(Data entries)
^^^^

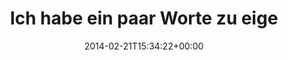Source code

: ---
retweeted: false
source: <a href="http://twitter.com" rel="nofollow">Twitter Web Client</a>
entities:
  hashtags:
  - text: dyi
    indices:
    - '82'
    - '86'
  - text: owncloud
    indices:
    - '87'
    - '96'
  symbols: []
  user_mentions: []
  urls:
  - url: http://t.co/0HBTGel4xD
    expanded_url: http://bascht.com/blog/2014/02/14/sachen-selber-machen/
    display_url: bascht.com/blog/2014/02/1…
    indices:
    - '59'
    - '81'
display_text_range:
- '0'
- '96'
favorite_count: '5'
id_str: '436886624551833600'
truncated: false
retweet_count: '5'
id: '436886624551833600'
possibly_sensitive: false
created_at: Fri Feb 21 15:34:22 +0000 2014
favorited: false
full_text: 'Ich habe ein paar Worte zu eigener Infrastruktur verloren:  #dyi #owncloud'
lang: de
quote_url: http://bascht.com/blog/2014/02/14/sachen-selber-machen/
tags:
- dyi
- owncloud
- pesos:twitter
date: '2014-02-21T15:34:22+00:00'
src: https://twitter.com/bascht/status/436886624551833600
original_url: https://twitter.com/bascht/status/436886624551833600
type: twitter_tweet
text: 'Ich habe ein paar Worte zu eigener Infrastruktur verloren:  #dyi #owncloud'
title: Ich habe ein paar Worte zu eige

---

^^^^

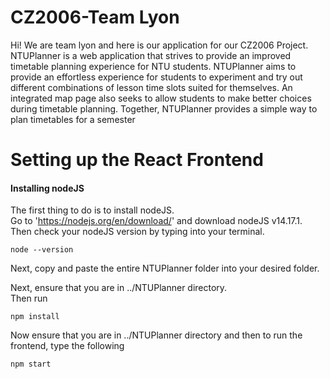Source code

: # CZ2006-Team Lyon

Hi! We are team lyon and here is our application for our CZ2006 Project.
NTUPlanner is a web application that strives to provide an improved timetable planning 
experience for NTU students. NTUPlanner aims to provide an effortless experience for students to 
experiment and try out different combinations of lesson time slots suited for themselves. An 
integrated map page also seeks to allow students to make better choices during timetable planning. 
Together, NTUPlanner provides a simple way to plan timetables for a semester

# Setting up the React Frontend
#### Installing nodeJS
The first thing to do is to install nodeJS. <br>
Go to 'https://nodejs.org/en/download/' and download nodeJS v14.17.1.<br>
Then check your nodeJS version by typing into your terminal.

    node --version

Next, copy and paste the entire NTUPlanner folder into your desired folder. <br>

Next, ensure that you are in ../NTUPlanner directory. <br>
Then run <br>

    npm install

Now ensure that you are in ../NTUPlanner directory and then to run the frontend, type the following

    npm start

^^^^

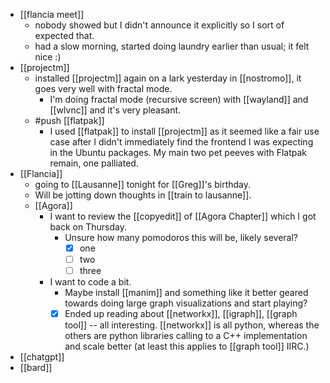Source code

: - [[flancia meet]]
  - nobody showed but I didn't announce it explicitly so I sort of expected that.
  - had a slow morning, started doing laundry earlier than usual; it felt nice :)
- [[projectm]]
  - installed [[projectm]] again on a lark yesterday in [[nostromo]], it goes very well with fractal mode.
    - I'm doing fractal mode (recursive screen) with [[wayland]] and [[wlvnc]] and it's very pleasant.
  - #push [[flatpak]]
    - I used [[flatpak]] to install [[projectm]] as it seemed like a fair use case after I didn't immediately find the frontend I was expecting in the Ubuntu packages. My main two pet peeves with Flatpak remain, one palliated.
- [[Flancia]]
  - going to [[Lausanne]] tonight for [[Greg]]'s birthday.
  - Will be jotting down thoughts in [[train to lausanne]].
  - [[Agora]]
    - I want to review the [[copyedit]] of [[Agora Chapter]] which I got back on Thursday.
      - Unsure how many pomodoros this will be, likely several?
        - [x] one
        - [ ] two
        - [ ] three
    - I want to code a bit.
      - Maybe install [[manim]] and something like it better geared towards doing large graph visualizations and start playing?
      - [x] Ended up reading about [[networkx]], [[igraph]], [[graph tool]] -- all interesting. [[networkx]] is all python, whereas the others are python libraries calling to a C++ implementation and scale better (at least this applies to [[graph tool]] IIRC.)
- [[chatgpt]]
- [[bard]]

^^^^

### REQUIRED WORK
Give back the records above exactly, limited to the lines between the one holding "integrated map page" and the one holding "Then check your", inclusive.

### ANSWER TO THIS TASK
integrated map page also seeks to allow students to make better choices during timetable planning. 
Together, NTUPlanner provides a simple way to plan timetables for a semester

# Setting up the React Frontend
#### Installing nodeJS
The first thing to do is to install nodeJS. <br>
Go to 'https://nodejs.org/en/download/' and download nodeJS v14.17.1.<br>
Then check your nodeJS version by typing into your terminal.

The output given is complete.